This leakage or after-flow can be attributed to several factors. In the so-called "male" valves, a plunger is provided with side holes which, when the valve is closed, lie within the substance of the rubber seal, so that no product can escape.
Since, however, the central hole of the seal is stamped out, it has vertical grooves that are parallel to its axis, the depths of these varying as a function of the quality or amount of wear in the die, and through which the product can leak once the valve has been closed, until such time as the rubber creeps into the side holes of the plunger and closes them off. In so-called "female" valves, the valve is closed off by the annular rib of a plunger penetrating into a rubber gasket. The edge of most annular ribs is 0.4 to 0.5 mm wide, which means that, depending on the hardness of the rubber, the plunger will penetrate into the seal slowly, which can also lead to a leakage through such valves once they have been closed.
Depending on the quality of the valves, up to 0.03 ml can leak out each time the valve is opened. This leakage is not only messy; it can also lead to blockage of the vaporizer nozzles, especially in the case of hair spray, caused by drying out of the film binders if the propellant force is generated by a lower percentage of liquid gas or compressed gas. The use of compressed gases or a lower proportion of liquid gas also causes other problems in that, because of a lack of pressure, not all the product can be expelled from the container.
In a spray can that is filled with liquid gas ,the pressure is built up once again after every use by the continuing gasification of the liquid phase when, as a result of the can being emptied, the pressure drops as a result of physical laws, so that for all practical purposes there is a constant pressure in the can. At a lower percentage of liquid gas the quantity of gas is just sufficient to keep the pressure constant and to expel all the contents from the container. However, if one sprays for too long a period during one valve opening, this gasification leads to a cooling of the can, which then slows down the gasification, which means that not only does the pressure fall but more liquid gas than is intended is expelled and, for this reason there is insufficient to empty the can. Even if the can is used with the spray head underneath, the gas will be lost so that once again there will not be enough of it.
This problem is much more serious when compressed gas is used as a propellant because then the pressure cannot build up again.
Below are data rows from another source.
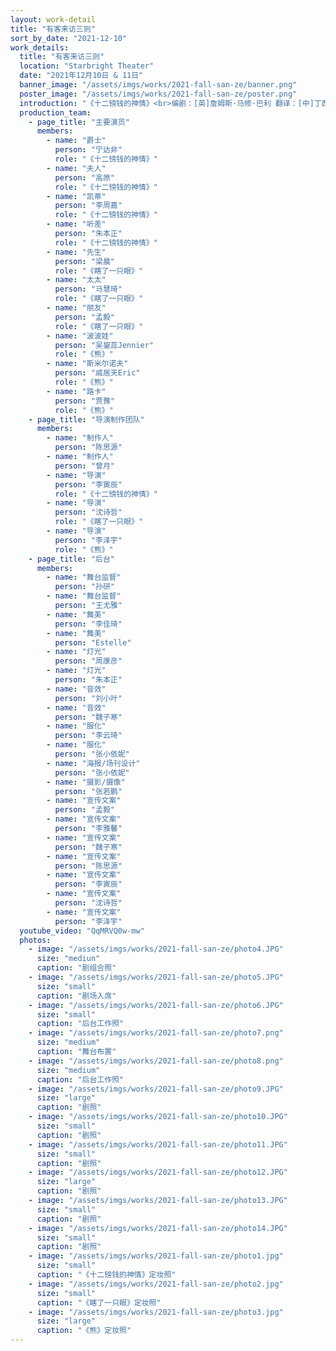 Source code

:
 ```yaml
---
layout: work-detail
title: "有客来访三则"
sort_by_date: "2021-12-10" 
work_details:
  title: "有客来访三则"
  location: "Starbright Theater"
  date: "2021年12月10日 & 11日"
  banner_image: "/assets/imgs/works/2021-fall-san-ze/banner.png"
  poster_image: "/assets/imgs/works/2021-fall-san-ze/poster.png"
  introduction: "《十二镑钱的神情》<br>编剧：[英]詹姆斯·马修·巴利 翻译：[中]丁西林<br>在英国，哈利·西摩斯的府邸一片喜气。意气风发的西摩斯先生，加封进爵，人生快意。可被派遣来记录的打字员，竟是和人私奔的前任西摩斯太太。此番造访，将给西摩斯一家带来多少波澜?<br><br>《瞎了一只眼》<br>编剧：[中]丁西林<br>在北平，一封惊慌之下夸大病情的书信， 带来了忧心忡忡前来探望的友人。过意不去的一对夫妻竟决定装病。破绽百出，荒诞不经，最后如何收场?<br><br>《熊》<br>编剧：[俄]安东·帕夫洛维奇·契诃夫 翻译：[中]汝龙<br>在俄国，硕大的庄园里住着一名守寡的贵妇人。哐哐哐，闯入庄园的是个熊一般野蛮的讨债鬼。他们相互争吵，彼此嫌弃。但这一切，仅仅是因为钱吗？"
  production_team:
    - page_title: "主要演员"
      members:
        - name: "爵士"
          person: "宁达非"
          role: "《十二镑钱的神情》"
        - name: "夫人"
          person: "高原"
          role: "《十二镑钱的神情》"
        - name: "凯蒂"
          person: "李周嘉"
          role: "《十二镑钱的神情》"
        - name: "听差"
          person: "朱本正"
          role: "《十二镑钱的神情》"
        - name: "先生"
          person: "梁晨"
          role: "《瞎了一只眼》"
        - name: "太太"
          person: "马慧琦"
          role: "《瞎了一只眼》"
        - name: "朋友"
          person: "孟毅"
          role: "《瞎了一只眼》"
        - name: "波波娃"
          person: "吴鋆蕊Jennier"
          role: "《熊》"
        - name: "斯米尔诺夫"
          person: "戚居天Eric"
          role: "《熊》"
        - name: "路卡"
          person: "贾豫"
          role: "《熊》"
    - page_title: "导演制作团队"
      members:
        - name: "制作人"
          person: "陈思源"
        - name: "制作人"
          person: "曾月"
        - name: "导演"
          person: "李寅辰"
          role: "《十二镑钱的神情》"
        - name: "导演"
          person: "沈诗哲"
          role: "《瞎了一只眼》"
        - name: "导演"
          person: "李泽宇"
          role: "《熊》"
    - page_title: "后台"
      members:
        - name: "舞台监督"
          person: "孙研"
        - name: "舞台监督"
          person: "王尤雅"
        - name: "舞美"
          person: "李佳琦"
        - name: "舞美"
          person: "Estelle"
        - name: "灯光"
          person: "周康彦"
        - name: "灯光"
          person: "朱本正"
        - name: "音效"
          person: "刘小叶"
        - name: "音效"
          person: "魏子寒"
        - name: "服化"
          person: "李云琦"
        - name: "服化"
          person: "张小依妮"
        - name: "海报/场刊设计"
          person: "张小依妮"
        - name: "摄影/摄像"
          person: "张若鹏"
        - name: "宣传文案"
          person: "孟毅"
        - name: "宣传文案"
          person: "李雅馨"
        - name: "宣传文案"
          person: "魏子寒"
        - name: "宣传文案"
          person: "陈思源"
        - name: "宣传文案"
          person: "李寅辰"
        - name: "宣传文案"
          person: "沈诗哲"
        - name: "宣传文案"
          person: "李泽宇"
  youtube_video: "QqMRVQ0w-mw"
  photos:
    - image: "/assets/imgs/works/2021-fall-san-ze/photo4.JPG"
      size: "mediun"
      caption: "剧组合照"
    - image: "/assets/imgs/works/2021-fall-san-ze/photo5.JPG"
      size: "small"
      caption: "剧场入席"
    - image: "/assets/imgs/works/2021-fall-san-ze/photo6.JPG"
      size: "small"
      caption: "后台工作照"
    - image: "/assets/imgs/works/2021-fall-san-ze/photo7.png"
      size: "medium"
      caption: "舞台布置"
    - image: "/assets/imgs/works/2021-fall-san-ze/photo8.png"
      size: "medium"
      caption: "后台工作照"
    - image: "/assets/imgs/works/2021-fall-san-ze/photo9.JPG"
      size: "large"
      caption: "剧照"
    - image: "/assets/imgs/works/2021-fall-san-ze/photo10.JPG"
      size: "small"
      caption: "剧照"
    - image: "/assets/imgs/works/2021-fall-san-ze/photo11.JPG"
      size: "small"
      caption: "剧照"
    - image: "/assets/imgs/works/2021-fall-san-ze/photo12.JPG"
      size: "large"
      caption: "剧照"
    - image: "/assets/imgs/works/2021-fall-san-ze/photo13.JPG"
      size: "small"
      caption: "剧照"
    - image: "/assets/imgs/works/2021-fall-san-ze/photo14.JPG"
      size: "small"
      caption: "剧照"
    - image: "/assets/imgs/works/2021-fall-san-ze/photo1.jpg"
      size: "small"
      caption: "《十二镑钱的神情》定妆照"
    - image: "/assets/imgs/works/2021-fall-san-ze/photo2.jpg"
      size: "small"
      caption: "《瞎了一只眼》定妆照"
    - image: "/assets/imgs/works/2021-fall-san-ze/photo3.jpg"
      size: "large"
      caption: "《熊》定妆照"
---
```

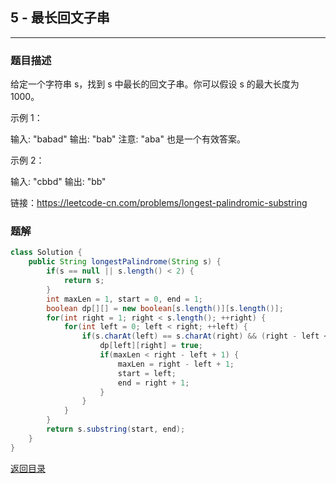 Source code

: ## **5 - 最长回文子串**
----------------------

### **题目描述**
给定一个字符串 s，找到 s 中最长的回文子串。你可以假设 s 的最大长度为 1000。

示例 1：

输入: "babad"
输出: "bab"
注意: "aba" 也是一个有效答案。  

示例 2：

输入: "cbbd"
输出: "bb"

链接：https://leetcode-cn.com/problems/longest-palindromic-substring



### **题解**

``` java
class Solution {
    public String longestPalindrome(String s) {
        if(s == null || s.length() < 2) {
            return s;
        }
        int maxLen = 1, start = 0, end = 1;
        boolean dp[][] = new boolean[s.length()][s.length()];
        for(int right = 1; right < s.length(); ++right) {
            for(int left = 0; left < right; ++left) {
                if(s.charAt(left) == s.charAt(right) && (right - left <= 2 || dp[left + 1][right - 1])) {
                    dp[left][right] = true;
                    if(maxLen < right - left + 1) {
                        maxLen = right - left + 1;
                        start = left;
                        end = right + 1;
                    }
                }
            }
        }
        return s.substring(start, end);
    }
}
```


[返回目录](https://maxwell-l.github.io/WriteSomething/something/leetcode) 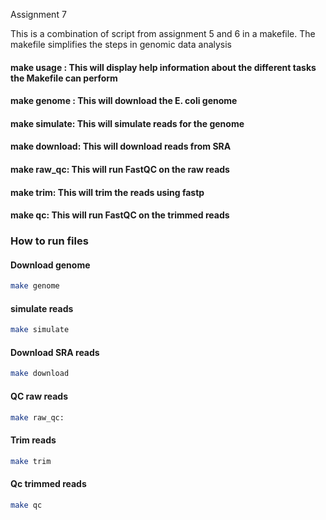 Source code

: Assignment 7

This is a combination of script from assignment 5 and 6 in a makefile. The makefile simplifies the steps in genomic data analysis 

#### make usage : This will display help information about the different tasks the Makefile can perform
#### make genome : This will download the E. coli genome
#### make simulate: This will simulate reads for the genome
#### make download: This will download reads from SRA
#### make raw_qc: This will run FastQC on the raw reads
#### make trim: This will trim the reads using fastp
#### make qc: This will run FastQC on the trimmed reads




### How to run files 

#### Download genome

```bash
make genome 
```

#### simulate reads 

```bash
make simulate
```

#### Download SRA reads

```bash
make download
```

#### QC raw reads

```bash
make raw_qc:
```

#### Trim reads

```bash
make trim
```

#### Qc trimmed reads

```bash
make qc
```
Depending on the position of the can, all the pressure can be completely lost, so that the remaining contents of the can, which can no longer be expelled, are wasted.
Despite the sealing that is used there can be a loss of pressure between the valve plate and the neck of the can. For example, if aluminum cans are produced by deep-drawing aluminum disks, when grooves that are parallel to the axis of the can are formed in the outer wall of the can, and which, depending on the diameter of the can, can be between 0.02 and 0.08 mm deep, but which are so narrow that the outer rubber seal cannot penetrate into them and thus cannot seal them off. Even though these grooves can be qround out or filled with a coat of lacquer, depending on the type of can that is involved, there is still a loss of pressure if the valve is not installed with the necessary precision.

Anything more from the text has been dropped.